▶ Your objective:
Where the string "vara" shows up in a line of the records, copy that line.

──────── Dataset content

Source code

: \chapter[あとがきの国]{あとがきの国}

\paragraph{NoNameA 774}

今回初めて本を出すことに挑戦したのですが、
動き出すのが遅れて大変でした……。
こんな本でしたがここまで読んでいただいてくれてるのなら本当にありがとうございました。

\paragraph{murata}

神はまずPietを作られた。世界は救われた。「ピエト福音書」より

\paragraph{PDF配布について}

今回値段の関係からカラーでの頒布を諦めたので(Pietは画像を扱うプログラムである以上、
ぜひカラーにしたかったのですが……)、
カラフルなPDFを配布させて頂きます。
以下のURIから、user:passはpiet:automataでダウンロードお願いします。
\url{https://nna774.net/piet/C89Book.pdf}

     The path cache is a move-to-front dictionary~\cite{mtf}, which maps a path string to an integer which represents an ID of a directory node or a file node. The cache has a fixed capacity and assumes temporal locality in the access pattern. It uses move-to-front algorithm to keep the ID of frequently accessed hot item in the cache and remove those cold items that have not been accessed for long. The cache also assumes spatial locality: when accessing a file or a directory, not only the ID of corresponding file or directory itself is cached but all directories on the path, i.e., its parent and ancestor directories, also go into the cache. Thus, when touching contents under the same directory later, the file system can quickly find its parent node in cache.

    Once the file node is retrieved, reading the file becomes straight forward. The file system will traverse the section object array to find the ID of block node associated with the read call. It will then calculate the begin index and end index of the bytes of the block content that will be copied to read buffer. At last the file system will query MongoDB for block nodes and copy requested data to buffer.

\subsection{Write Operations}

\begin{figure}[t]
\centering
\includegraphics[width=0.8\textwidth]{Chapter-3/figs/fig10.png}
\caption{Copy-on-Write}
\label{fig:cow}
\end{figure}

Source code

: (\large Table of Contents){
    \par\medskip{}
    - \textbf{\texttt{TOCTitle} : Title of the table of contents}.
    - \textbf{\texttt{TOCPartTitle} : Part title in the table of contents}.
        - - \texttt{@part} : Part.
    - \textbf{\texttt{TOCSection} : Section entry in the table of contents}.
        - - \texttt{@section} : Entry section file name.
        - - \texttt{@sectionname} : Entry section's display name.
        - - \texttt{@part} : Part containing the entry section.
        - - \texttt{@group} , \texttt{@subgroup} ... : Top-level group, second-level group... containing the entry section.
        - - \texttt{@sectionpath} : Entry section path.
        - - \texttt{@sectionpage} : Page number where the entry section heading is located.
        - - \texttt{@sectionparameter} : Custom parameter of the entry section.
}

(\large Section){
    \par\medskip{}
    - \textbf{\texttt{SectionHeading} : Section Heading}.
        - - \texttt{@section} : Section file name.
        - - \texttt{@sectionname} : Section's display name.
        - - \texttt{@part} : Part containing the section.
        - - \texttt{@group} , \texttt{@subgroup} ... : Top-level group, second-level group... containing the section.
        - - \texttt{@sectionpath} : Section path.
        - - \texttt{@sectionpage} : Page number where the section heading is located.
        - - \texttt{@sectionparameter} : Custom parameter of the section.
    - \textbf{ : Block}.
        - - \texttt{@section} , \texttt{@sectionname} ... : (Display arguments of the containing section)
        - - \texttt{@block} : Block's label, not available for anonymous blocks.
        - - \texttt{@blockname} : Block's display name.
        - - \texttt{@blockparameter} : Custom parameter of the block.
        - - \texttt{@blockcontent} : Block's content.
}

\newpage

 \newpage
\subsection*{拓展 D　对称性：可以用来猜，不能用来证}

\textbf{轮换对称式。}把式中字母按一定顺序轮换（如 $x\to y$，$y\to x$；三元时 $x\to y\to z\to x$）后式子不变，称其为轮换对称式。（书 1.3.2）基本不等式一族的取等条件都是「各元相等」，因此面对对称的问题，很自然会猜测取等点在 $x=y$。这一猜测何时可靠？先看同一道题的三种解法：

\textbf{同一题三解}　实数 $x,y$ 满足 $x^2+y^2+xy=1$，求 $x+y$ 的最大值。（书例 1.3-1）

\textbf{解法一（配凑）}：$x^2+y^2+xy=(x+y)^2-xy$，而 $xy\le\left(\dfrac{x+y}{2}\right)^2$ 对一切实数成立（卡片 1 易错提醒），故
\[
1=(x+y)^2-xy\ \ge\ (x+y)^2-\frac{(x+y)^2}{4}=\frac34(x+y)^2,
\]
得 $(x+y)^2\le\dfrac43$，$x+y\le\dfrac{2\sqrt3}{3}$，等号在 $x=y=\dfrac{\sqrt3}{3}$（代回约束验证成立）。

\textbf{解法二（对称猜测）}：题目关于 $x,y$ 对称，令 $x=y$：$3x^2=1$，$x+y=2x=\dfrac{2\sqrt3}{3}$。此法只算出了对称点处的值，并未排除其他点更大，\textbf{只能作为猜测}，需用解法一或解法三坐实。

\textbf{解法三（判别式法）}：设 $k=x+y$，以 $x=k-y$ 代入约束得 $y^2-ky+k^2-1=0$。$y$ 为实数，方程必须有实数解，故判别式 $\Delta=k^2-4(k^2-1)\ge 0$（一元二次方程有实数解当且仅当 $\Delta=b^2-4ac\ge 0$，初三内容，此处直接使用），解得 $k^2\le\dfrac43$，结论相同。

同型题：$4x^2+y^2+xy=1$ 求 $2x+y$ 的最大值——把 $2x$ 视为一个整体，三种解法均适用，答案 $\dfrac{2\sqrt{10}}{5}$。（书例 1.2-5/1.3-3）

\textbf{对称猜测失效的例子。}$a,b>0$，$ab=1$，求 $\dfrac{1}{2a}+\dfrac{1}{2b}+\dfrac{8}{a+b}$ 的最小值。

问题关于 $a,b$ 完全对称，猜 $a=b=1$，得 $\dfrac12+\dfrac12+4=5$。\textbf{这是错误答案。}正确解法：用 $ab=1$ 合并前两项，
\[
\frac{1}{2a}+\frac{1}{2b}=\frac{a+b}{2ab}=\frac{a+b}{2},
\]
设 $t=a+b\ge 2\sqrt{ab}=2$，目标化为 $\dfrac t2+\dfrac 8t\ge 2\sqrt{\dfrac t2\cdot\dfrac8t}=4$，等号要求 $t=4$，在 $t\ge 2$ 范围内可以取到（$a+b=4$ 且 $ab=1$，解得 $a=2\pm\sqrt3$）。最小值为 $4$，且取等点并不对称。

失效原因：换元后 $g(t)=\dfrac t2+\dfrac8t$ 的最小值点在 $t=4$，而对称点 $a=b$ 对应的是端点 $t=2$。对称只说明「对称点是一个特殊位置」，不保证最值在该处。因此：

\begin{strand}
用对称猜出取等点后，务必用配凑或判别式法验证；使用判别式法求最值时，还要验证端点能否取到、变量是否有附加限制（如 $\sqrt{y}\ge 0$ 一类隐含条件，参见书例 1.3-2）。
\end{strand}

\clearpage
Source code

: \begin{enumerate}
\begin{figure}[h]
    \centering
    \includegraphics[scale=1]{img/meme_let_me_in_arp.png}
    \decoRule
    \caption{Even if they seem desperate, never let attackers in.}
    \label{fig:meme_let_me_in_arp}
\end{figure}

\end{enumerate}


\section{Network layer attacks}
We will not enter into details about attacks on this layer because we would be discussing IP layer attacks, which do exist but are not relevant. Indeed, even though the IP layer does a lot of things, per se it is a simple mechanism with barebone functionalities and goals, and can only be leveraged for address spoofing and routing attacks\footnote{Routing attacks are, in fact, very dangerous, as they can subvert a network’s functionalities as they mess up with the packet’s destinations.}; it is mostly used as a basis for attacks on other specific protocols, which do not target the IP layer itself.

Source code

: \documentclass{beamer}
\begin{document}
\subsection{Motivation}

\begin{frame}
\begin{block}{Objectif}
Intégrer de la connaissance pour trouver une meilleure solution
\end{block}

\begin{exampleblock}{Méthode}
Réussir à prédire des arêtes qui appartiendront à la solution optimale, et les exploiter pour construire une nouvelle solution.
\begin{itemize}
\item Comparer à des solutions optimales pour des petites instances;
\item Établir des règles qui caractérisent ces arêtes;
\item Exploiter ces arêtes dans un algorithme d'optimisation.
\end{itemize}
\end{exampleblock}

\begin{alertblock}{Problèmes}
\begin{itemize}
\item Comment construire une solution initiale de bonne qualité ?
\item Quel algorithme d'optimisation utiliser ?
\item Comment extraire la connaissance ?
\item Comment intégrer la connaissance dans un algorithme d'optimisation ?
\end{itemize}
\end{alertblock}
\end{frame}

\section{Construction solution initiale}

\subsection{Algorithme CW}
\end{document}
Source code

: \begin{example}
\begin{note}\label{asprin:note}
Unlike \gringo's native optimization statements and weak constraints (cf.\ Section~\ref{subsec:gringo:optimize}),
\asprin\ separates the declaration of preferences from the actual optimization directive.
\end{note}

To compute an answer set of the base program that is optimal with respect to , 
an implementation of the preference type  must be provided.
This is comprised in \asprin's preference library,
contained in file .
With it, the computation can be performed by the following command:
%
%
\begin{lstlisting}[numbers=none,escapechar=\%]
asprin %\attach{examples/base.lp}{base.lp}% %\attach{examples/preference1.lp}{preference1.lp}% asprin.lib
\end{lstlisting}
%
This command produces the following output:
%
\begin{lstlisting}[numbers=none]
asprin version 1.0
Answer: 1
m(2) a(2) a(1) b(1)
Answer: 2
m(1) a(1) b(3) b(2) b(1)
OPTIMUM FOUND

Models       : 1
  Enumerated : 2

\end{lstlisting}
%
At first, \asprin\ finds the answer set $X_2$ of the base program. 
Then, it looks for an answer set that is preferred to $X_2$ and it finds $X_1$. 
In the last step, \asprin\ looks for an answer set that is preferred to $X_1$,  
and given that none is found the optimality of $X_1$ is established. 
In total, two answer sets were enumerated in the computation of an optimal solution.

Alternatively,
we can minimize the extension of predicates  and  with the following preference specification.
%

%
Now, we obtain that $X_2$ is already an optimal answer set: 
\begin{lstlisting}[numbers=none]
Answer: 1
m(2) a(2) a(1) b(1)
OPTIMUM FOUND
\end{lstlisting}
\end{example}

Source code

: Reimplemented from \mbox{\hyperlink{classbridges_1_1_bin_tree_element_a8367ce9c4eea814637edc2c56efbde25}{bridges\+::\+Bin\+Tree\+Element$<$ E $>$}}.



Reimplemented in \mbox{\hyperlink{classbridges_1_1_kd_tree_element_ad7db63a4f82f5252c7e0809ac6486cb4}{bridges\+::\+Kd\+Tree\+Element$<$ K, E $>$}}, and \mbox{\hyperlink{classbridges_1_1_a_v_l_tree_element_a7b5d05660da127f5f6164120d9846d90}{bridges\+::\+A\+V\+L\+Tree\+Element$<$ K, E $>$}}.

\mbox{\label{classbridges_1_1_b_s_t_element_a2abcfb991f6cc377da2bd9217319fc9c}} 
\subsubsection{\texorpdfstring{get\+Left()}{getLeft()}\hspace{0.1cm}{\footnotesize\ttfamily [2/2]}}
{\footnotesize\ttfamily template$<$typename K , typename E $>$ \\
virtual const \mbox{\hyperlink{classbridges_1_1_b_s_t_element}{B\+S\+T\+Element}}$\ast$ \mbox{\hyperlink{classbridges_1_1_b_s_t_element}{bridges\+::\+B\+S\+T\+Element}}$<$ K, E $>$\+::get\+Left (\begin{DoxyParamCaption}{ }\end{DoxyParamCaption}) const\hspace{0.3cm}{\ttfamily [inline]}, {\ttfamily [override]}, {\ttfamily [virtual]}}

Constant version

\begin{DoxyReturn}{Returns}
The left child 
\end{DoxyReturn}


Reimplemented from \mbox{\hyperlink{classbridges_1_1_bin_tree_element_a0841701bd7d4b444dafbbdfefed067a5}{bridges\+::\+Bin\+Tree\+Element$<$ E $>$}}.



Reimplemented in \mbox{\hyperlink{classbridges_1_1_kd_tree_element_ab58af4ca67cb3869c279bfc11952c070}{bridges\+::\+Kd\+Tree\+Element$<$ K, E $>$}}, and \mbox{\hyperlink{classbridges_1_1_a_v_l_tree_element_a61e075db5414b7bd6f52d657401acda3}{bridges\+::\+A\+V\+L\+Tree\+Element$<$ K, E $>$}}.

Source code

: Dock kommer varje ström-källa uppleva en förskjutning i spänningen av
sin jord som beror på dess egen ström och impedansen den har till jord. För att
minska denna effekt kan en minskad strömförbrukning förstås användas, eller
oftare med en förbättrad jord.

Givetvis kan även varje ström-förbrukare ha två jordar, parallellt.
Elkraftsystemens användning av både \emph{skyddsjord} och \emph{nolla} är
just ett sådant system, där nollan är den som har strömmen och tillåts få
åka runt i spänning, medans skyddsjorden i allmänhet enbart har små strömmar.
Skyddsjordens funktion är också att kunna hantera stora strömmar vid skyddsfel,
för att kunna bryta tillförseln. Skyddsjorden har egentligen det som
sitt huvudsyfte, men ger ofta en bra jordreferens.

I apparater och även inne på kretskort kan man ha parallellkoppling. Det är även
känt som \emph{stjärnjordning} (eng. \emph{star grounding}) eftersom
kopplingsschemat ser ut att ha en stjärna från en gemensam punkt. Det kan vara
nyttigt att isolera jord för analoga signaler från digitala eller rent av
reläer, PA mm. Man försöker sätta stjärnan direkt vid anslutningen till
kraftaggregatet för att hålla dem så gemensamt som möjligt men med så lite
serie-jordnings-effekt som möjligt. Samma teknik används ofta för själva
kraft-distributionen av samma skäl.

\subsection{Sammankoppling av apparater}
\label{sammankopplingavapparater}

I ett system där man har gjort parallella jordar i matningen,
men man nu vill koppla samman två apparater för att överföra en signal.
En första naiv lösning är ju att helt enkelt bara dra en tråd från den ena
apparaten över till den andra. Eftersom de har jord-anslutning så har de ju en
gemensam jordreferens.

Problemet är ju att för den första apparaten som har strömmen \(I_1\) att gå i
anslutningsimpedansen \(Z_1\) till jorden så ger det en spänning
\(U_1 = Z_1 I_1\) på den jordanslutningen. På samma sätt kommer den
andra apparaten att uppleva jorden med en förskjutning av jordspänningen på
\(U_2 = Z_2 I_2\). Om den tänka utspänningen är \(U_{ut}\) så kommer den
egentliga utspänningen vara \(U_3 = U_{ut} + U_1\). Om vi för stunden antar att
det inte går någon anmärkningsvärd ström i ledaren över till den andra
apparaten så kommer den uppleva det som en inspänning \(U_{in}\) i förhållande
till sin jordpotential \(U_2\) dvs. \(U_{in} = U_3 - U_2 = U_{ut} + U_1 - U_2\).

────────────────

▶ Solution below:
kopplingsschemat ser ut att ha en stjärna från en gemensam punkt. Det kan vara
egentliga utspänningen vara \(U_3 = U_{ut} + U_1\). Om vi för stunden antar att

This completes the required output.